# Solutions, molarity and dilution

## Definitions and examples of how to calculate molarity and prepare dilutions

### Solutions

A solution is in chemistry defined as:

1. A homogeneous mixture composed of two or more substances.
2. The process by which a gas, liquid, or solid is dispersed homogeneously in a gas, liquid, or solid without chemical change.
3. As an example; such a substance, as dissolved sugar or salt in solution.

The substance (most often a liquid) in which another substance dissolves is called the solvent, while the dissolved substance is called the solute.

The solution assumes the characteristics of the solvent (i.e., its phase) when the solvent is the larger fraction of the mixture, as is commonly the case. From this, the solute is usually the component of a solution present in the lesser amount.

The solubility of a substance in another is not unlimited, and  how much solute you can solve in a solvent varies a lot.

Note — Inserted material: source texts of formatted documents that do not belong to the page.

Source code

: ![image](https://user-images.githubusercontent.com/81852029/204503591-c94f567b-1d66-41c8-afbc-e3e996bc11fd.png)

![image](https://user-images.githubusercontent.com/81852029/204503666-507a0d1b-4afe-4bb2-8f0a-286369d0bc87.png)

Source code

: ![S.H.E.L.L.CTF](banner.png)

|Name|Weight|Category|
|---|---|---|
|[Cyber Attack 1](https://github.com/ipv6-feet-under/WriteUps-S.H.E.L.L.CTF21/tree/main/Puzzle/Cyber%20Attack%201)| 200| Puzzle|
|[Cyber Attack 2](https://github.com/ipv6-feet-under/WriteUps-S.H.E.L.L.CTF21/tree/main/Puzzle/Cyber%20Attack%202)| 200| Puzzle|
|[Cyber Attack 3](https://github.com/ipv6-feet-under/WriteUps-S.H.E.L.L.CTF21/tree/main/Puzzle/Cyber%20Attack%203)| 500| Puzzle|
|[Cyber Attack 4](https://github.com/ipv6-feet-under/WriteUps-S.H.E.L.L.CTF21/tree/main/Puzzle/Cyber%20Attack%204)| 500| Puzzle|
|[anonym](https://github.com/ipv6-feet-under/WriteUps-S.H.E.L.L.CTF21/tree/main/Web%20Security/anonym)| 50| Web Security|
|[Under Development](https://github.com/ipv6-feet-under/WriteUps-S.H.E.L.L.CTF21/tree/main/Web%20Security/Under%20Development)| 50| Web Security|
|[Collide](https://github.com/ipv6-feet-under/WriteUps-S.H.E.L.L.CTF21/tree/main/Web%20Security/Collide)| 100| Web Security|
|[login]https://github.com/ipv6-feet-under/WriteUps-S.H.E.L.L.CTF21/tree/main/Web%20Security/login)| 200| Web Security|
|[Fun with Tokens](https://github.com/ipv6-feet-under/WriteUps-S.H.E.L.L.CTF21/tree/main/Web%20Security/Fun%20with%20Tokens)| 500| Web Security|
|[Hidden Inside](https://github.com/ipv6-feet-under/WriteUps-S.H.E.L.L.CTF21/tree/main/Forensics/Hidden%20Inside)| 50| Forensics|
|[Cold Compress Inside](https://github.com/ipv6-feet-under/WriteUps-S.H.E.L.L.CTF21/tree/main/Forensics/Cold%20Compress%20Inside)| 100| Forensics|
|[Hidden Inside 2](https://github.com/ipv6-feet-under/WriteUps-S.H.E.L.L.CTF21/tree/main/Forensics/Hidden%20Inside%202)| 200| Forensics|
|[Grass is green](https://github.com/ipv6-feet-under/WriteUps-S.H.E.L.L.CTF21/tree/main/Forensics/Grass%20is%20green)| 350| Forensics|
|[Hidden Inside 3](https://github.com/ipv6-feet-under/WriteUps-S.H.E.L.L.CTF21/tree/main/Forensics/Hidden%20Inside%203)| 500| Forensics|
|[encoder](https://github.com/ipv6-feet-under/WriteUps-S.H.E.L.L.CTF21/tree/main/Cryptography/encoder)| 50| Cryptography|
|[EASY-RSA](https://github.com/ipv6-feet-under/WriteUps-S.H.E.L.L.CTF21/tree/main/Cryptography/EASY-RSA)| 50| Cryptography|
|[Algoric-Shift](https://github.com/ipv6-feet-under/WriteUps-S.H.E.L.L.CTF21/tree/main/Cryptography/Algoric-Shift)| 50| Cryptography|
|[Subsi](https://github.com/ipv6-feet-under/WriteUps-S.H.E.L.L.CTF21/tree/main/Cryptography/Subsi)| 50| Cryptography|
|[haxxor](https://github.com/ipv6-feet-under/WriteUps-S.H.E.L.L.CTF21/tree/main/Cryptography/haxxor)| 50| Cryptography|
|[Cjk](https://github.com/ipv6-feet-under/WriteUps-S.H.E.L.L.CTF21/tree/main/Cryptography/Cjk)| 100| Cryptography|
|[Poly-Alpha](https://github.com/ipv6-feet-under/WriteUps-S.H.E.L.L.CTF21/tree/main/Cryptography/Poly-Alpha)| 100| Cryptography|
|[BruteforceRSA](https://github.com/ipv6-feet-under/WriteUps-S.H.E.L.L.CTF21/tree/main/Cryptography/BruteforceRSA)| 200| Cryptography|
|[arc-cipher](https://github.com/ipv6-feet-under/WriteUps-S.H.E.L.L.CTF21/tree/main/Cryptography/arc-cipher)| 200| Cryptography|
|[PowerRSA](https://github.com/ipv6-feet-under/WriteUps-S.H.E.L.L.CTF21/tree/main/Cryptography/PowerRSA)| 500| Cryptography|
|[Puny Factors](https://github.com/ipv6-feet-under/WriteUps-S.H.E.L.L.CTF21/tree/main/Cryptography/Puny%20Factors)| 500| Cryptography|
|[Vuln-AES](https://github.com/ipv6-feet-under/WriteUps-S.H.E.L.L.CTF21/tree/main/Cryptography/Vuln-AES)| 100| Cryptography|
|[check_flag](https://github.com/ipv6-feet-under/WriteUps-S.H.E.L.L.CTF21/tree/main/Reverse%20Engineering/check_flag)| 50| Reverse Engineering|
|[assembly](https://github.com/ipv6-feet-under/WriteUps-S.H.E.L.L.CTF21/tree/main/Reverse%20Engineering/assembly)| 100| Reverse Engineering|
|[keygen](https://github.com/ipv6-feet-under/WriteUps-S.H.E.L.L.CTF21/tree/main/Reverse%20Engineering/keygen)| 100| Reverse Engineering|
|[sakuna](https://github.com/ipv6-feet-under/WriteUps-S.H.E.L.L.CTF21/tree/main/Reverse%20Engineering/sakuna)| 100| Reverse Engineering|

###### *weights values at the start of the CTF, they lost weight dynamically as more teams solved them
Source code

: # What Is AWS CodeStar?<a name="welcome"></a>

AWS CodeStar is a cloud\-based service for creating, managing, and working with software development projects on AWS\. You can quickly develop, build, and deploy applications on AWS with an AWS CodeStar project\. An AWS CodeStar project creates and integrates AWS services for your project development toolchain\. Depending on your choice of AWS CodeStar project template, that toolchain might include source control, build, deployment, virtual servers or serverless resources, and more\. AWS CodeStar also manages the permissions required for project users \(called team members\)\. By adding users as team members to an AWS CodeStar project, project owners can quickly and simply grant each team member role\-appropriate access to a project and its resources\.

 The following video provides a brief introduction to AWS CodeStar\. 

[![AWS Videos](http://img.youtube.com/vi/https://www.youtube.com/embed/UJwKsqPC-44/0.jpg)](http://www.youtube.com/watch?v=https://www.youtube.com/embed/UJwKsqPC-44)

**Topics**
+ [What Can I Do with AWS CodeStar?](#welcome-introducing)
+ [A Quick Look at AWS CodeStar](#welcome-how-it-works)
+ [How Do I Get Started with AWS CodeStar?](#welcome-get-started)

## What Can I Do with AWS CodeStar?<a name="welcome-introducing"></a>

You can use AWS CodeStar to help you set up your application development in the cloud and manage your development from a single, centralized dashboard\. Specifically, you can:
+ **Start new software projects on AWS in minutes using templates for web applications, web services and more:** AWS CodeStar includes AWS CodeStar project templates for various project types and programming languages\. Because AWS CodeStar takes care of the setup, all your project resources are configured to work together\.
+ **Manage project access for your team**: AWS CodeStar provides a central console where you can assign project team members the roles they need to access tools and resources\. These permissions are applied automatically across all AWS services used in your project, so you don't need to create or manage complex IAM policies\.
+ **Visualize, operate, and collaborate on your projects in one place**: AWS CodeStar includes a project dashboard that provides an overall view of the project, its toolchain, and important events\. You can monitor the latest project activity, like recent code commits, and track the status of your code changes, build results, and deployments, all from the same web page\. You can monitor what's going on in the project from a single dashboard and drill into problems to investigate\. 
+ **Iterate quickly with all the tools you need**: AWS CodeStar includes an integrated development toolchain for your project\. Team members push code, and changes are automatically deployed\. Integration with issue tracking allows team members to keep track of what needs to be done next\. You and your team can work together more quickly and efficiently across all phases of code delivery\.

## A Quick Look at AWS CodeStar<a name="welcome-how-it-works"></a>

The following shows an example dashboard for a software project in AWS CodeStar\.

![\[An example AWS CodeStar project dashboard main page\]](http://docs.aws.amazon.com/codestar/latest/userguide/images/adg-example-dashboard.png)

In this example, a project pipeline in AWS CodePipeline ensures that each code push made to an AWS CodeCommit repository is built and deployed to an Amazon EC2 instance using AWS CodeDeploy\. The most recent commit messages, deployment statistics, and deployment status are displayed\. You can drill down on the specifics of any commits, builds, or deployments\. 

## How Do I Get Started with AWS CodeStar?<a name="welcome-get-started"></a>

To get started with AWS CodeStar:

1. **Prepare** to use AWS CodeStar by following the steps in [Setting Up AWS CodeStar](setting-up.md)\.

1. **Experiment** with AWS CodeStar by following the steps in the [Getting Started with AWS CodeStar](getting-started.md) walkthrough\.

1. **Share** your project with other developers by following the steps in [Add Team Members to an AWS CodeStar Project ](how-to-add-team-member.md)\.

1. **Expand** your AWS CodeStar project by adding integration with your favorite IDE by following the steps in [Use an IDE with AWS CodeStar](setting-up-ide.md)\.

The concentration of a solute in a solution is can be given as

1. the mass of solute expressed as a percentage of the mass of the whole solution,  which is the mass%
2. the volume of solute expressed as a percentage of the volume of the whole solution, which is the volume%
3. the number of moles of the solute in a given volume of the whole solution, whis is the molarity.
4. the number of moles of the solute in a given mass of the solvent, which is the molality.
5. the ratio between the number of moles of the solute  and the total number of moles of the solution, which is the molar fraction.

### Molarity

Molarity expresses the molar concentration of a compound in a solution, how many moles of the solute in a given volume of the solution:

M = n / V          [1]

n: number of moles of solute [mol]

M: Molarity of the solution [mol/L] or [M]

V: volume of the solution [L]

The unit for molarity is molar, with the symbol M: 1 M = 1 mol/L, where L refers to the volume of the whole solution. A solution with a concentration of 1 mol/L is equivalent to 1 molar (1 M).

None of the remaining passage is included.